Flogging (jozai or jokei) was one of the five sentences of the Ritsuryo law. It is a lightest punishment except whipping. It's a punishment to hit the back or the buttocks with a wooden cane. In the Taiyo Ritsuryo Code and the Yoro Ritsuryo Code it was merely recorded as "cane".

The size of the cane was specified to be about 12mm thick at the handle, about 9mm at the tip and a length of about 1,05m, and in order not to break the skin of the punished person, knags of the cane were sahved off. This cane was called jokojo. Similar canes were used for torture, but then they were called jinjo.
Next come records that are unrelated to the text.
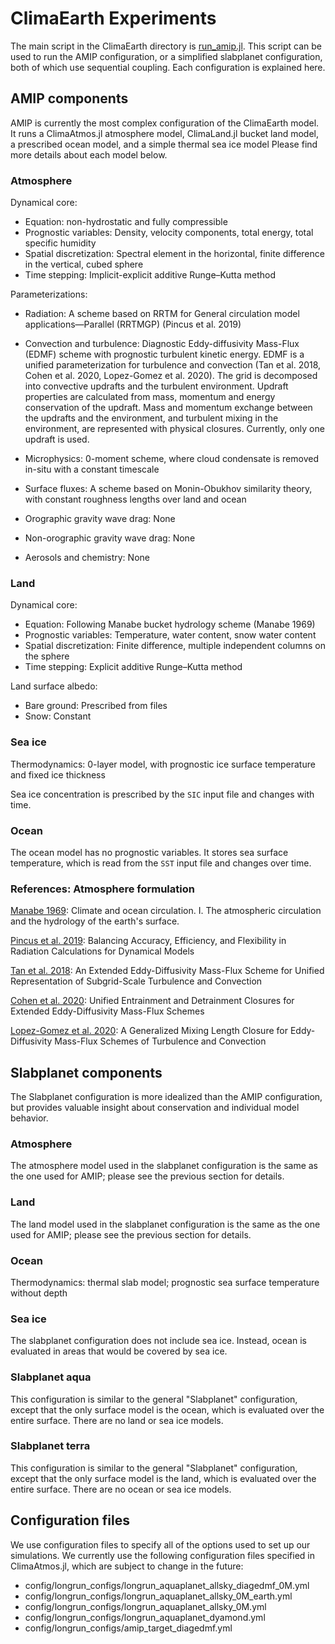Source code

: # ClimaEarth Experiments

The main script in the ClimaEarth directory is [run_amip.jl](run_amip.jl). This script can be used to run the AMIP configuration, or a simplified slabplanet configuration, both of which use sequential coupling. Each configuration is explained here.

## AMIP components
AMIP is currently the most complex configuration of the ClimaEarth model.
It runs a ClimaAtmos.jl atmosphere model, ClimaLand.jl bucket land model,
a prescribed ocean model, and a simple thermal sea ice model
Please find more details about each model below.

### Atmosphere
Dynamical core:
- Equation: non-hydrostatic and fully compressible
- Prognostic variables: Density, velocity components, total energy, total specific humidity
- Spatial discretization: Spectral element in the horizontal, finite difference in the vertical, cubed sphere
- Time stepping: Implicit-explicit additive Runge–Kutta method

Parameterizations:

- Radiation: A scheme based on RRTM for General circulation model applications—Parallel (RRTMGP) (Pincus et al. 2019)

- Convection and turbulence: Diagnostic Eddy-diffusivity Mass-Flux (EDMF) scheme with prognostic turbulent kinetic energy.
EDMF is a unified parameterization for turbulence and convection (Tan et al. 2018, Cohen et al. 2020, Lopez-Gomez et al. 2020). The grid is decomposed into convective updrafts and the turbulent environment.
Updraft properties are calculated from mass, momentum and energy conservation of the updraft.
Mass and momentum exchange between the updrafts and the environment, and
turbulent mixing in the environment, are represented with physical closures. Currently, only one updraft is used.

- Microphysics: 0-moment scheme, where cloud condensate is removed in-situ with a constant timescale

- Surface fluxes: A scheme based on Monin-Obukhov similarity theory, with constant roughness lengths over land and ocean

- Orographic gravity wave drag: None

- Non-orographic gravity wave drag: None

- Aerosols and chemistry: None

### Land
Dynamical core:
- Equation: Following Manabe bucket hydrology scheme (Manabe 1969)
- Prognostic variables: Temperature, water content, snow water content
- Spatial discretization: Finite difference, multiple independent columns on the sphere
- Time stepping: Explicit additive Runge–Kutta method

Land surface albedo:
- Bare ground: Prescribed from files
- Snow: Constant

### Sea ice
Thermodynamics: 0-layer model, with prognostic ice surface temperature and fixed ice thickness

Sea ice concentration is prescribed by the `SIC` input file and changes with time.

### Ocean
The ocean model has no prognostic variables. It stores sea surface temperature, which is
read from the `SST` input file and changes over time.

### References: Atmosphere formulation

[Manabe 1969](https://journals.ametsoc.org/view/journals/mwre/97/11/1520-0493_1969_097_0739_catoc_2_3_co_2.xml): Climate and ocean circulation. I. The atmospheric circulation and the hydrology of the earth's surface.

[Pincus et al. 2019](https://agupubs.onlinelibrary.wiley.com/doi/10.1029/2019MS001621): Balancing Accuracy, Efficiency, and Flexibility in Radiation Calculations for Dynamical Models

[Tan et al. 2018](https://agupubs.onlinelibrary.wiley.com/doi/full/10.1002/2017MS001162): An Extended Eddy-Diffusivity Mass-Flux Scheme for Unified Representation of Subgrid-Scale Turbulence and Convection

[Cohen et al. 2020](https://agupubs.onlinelibrary.wiley.com/doi/full/10.1029/2020MS002162): Unified Entrainment and Detrainment Closures for Extended Eddy-Diffusivity Mass-Flux Schemes

[Lopez-Gomez et al. 2020](https://agupubs.onlinelibrary.wiley.com/doi/full/10.1029/2020MS002161): A Generalized Mixing Length Closure for Eddy-Diffusivity Mass-Flux Schemes of Turbulence and Convection

## Slabplanet components
The Slabplanet configuration is more idealized than the AMIP configuration, but provides valuable insight about conservation and individual model behavior.

### Atmosphere
The atmosphere model used in the slabplanet configuration is the same as the one used for AMIP;
please see the previous section for details.

### Land
The land model used in the slabplanet configuration is the same as the one used for AMIP;
please see the previous section for details.

### Ocean
Thermodynamics: thermal slab model; prognostic sea surface temperature without depth

### Sea ice
The slabplanet configuration does not include sea ice. Instead, ocean is evaluated in areas
that would be covered by sea ice.

### Slabplanet aqua
This configuration is similar to the general "Slabplanet" configuration, except that the
only surface model is the ocean, which is evaluated over the entire surface. There are no land or sea ice models.

### Slabplanet terra
This configuration is similar to the general "Slabplanet" configuration, except that the
only surface model is the land, which is evaluated over the entire surface. There are no ocean or sea ice models.

## Configuration files
We use configuration files to specify all of the options used to set up our simulations.
We currently use the following configuration files specified in ClimaAtmos.jl, which
are subject to change in the future:
- config/longrun_configs/longrun_aquaplanet_allsky_diagedmf_0M.yml
- config/longrun_configs/longrun_aquaplanet_allsky_0M_earth.yml
- config/longrun_configs/longrun_aquaplanet_allsky_0M.yml
- config/longrun_configs/longrun_aquaplanet_dyamond.yml
- config/longrun_configs/amip_target_diagedmf.yml
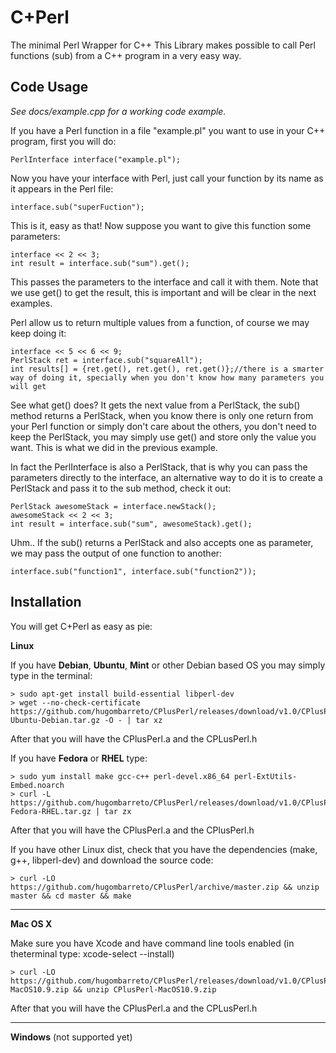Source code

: C+Perl
======

The minimal Perl Wrapper for C++
This Library makes possible to call Perl functions (sub) from a C++ program in a very easy way.

Code Usage 
----------
*See docs/example.cpp for a working code example.*

If you have a Perl function in a file "example.pl" you want to use in your C++ program, first you will do:

	PerlInterface interface("example.pl");

Now you have your interface with Perl, just call your function by its name as it appears in the Perl file:

	interface.sub("superFuction");

This is it, easy as that!
Now suppose you want to give this function some parameters:

	interface << 2 << 3;
	int result = interface.sub("sum").get();

This passes the parameters to the interface and call it with them. Note that we use get() to get the result, this is important and will be clear in the next examples.

Perl allow us to return multiple values from a function, of course we may keep doing it:

	interface << 5 << 6 << 9;
	PerlStack ret = interface.sub("squareAll");
	int results[] = {ret.get(), ret.get(), ret.get()};//there is a smarter way of doing it, specially when you don't know how many parameters you will get

See what get() does? It gets the next value from a PerlStack, the sub() method returns a PerlStack, when you know there is only one return from your Perl function or simply don't care about the others, you don't need to keep the PerlStack, you may simply use get() and store only the value you want. This is what we did in the previous example.

In fact the PerlInterface is also a PerlStack, that is why you can pass the parameters directly to the interface, an alternative way to do it is to create a PerlStack and pass it to the sub method, check it out:

	PerlStack awesomeStack = interface.newStack();
	awesomeStack << 2 << 3;
	int result = interface.sub("sum", awesomeStack).get();

Uhm.. If the sub() returns a PerlStack and also accepts one as parameter, we may pass the output of one function to another:

	interface.sub("function1", interface.sub("function2"));


Installation
------------
You will get C+Perl as easy as pie:

**Linux**

If you have **Debian**, **Ubuntu**, **Mint** or other Debian based OS you may simply type in the terminal:

	> sudo apt-get install build-essential libperl-dev
	> wget --no-check-certificate https://github.com/hugombarreto/CPlusPerl/releases/download/v1.0/CPlusPerl-Ubuntu-Debian.tar.gz -O - | tar xz
After that you will have the CPlusPerl.a and the CPLusPerl.h

If you have **Fedora** or **RHEL** type:

	> sudo yum install make gcc-c++ perl-devel.x86_64 perl-ExtUtils-Embed.noarch
	> curl -L https://github.com/hugombarreto/CPlusPerl/releases/download/v1.0/CPlusPerl-Fedora-RHEL.tar.gz | tar zx

After that you will have the CPlusPerl.a and the CPlusPerl.h

If you have other Linux dist, check that you have the dependencies (make, g++, libperl-dev) and download the source code:

	> curl -LO https://github.com/hugombarreto/CPlusPerl/archive/master.zip && unzip master && cd master && make

_______________________________________________________________________________________________________________________
**Mac OS X**

Make sure you have Xcode and have command line tools enabled (in theterminal type: xcode-select --install)

	> curl -LO https://github.com/hugombarreto/CPlusPerl/releases/download/v1.0/CPlusPerl-MacOS10.9.zip && unzip CPlusPerl-MacOS10.9.zip
After that you will have the CPlusPerl.a and the CPLusPerl.h

_______________________________________________________________________________________________________________________
**Windows** (not supported yet)

	

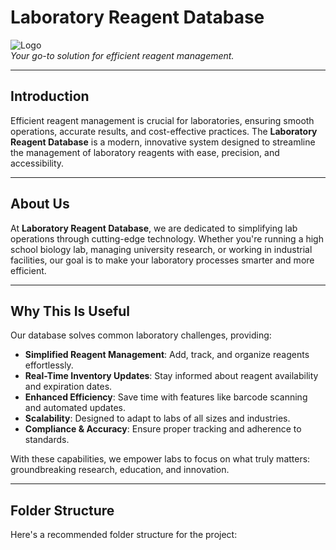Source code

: # Laboratory Reagent Database

![Logo]([https://th.bing.com/th/id/R.167347dbf9f99b2d5a429907793ab456?rik=sUr%2bPKxkMV%2bxmQ&riu=http%3a%2f%2fpluspng.com%2fimg-png%2fdatabase-png-1024.png&ehk=9RlCqOZCsei0eG7uKZyisRNAuIlmxnu4xKPTqTo6xXk%3d&risl=&pid=ImgRaw&r=0])  
*Your go-to solution for efficient reagent management.*

---

## Introduction
Efficient reagent management is crucial for laboratories, ensuring smooth operations, accurate results, and cost-effective practices. The **Laboratory Reagent Database** is a modern, innovative system designed to streamline the management of laboratory reagents with ease, precision, and accessibility.

---

## About Us
At **Laboratory Reagent Database**, we are dedicated to simplifying lab operations through cutting-edge technology. Whether you're running a high school biology lab, managing university research, or working in industrial facilities, our goal is to make your laboratory processes smarter and more efficient.

---

## Why This Is Useful
Our database solves common laboratory challenges, providing:
- **Simplified Reagent Management**: Add, track, and organize reagents effortlessly.
- **Real-Time Inventory Updates**: Stay informed about reagent availability and expiration dates.
- **Enhanced Efficiency**: Save time with features like barcode scanning and automated updates.
- **Scalability**: Designed to adapt to labs of all sizes and industries.
- **Compliance & Accuracy**: Ensure proper tracking and adherence to standards.

With these capabilities, we empower labs to focus on what truly matters: groundbreaking research, education, and innovation.

---

## Folder Structure
Here's a recommended folder structure for the project:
Convicts who were to be flogged were imprisoned without apparatuses. If the executor used a cane that is not compliant with the specified jokojo, or if the convict was severely or fatally injured, he could be subject to punishment. The number of strokes ranged from 60 strokes to 100 strokes in 5 steps, depending on the seriousness of the crime. A district manager had the authority to impose the punishment of whipping, but only the provincial governor had the right to decide flogging, in some cases, at his own discretion. If a crime was detected among the officials staying in Kyoto, the appropriate official had an exclusive right to decide a punishment lower than flogging. When a lower rank officer (chonai, shijin) acted against his master's orders, the master (honshu) himself was permitted to execute a punishment lower than flogging on his own.

It was also possible to avoid punishment by paying copper coins weighing the equivalent to the number of strokes of the cane (shokudo, or atonement by copper).

The beginning of flogging can at least be traced back to the sixth century, because there is a record in China's official history book Suisho (The Book of the Sui Dynasty) which says "in this world (…) otherwise depending on the severity (…) they get flogged", which shows that this kind of punishment existed in Yamato (Japan) at the beginning of the seventh century.